# PROBLEM REQUIREMENTS:
Which of the lines in the data mention the string "fuels"? List them all.
***
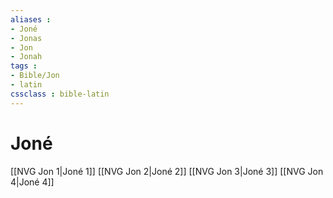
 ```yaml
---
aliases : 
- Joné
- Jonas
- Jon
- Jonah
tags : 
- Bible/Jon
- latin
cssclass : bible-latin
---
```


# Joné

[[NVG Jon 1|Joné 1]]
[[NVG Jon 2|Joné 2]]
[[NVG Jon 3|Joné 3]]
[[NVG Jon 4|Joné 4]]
***
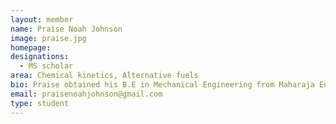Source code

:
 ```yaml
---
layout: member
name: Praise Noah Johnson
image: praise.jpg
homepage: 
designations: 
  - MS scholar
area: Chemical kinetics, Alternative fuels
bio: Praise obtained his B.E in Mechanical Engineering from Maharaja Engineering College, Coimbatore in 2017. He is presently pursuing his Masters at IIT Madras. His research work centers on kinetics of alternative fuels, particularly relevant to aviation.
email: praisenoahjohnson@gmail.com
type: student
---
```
***
# EXERCISE SOLUTION:
area: Chemical kinetics, Alternative fuels
bio: Praise obtained his B.E in Mechanical Engineering from Maharaja Engineering College, Coimbatore in 2017. He is presently pursuing his Masters at IIT Madras. His research work centers on kinetics of alternative fuels, particularly relevant to aviation.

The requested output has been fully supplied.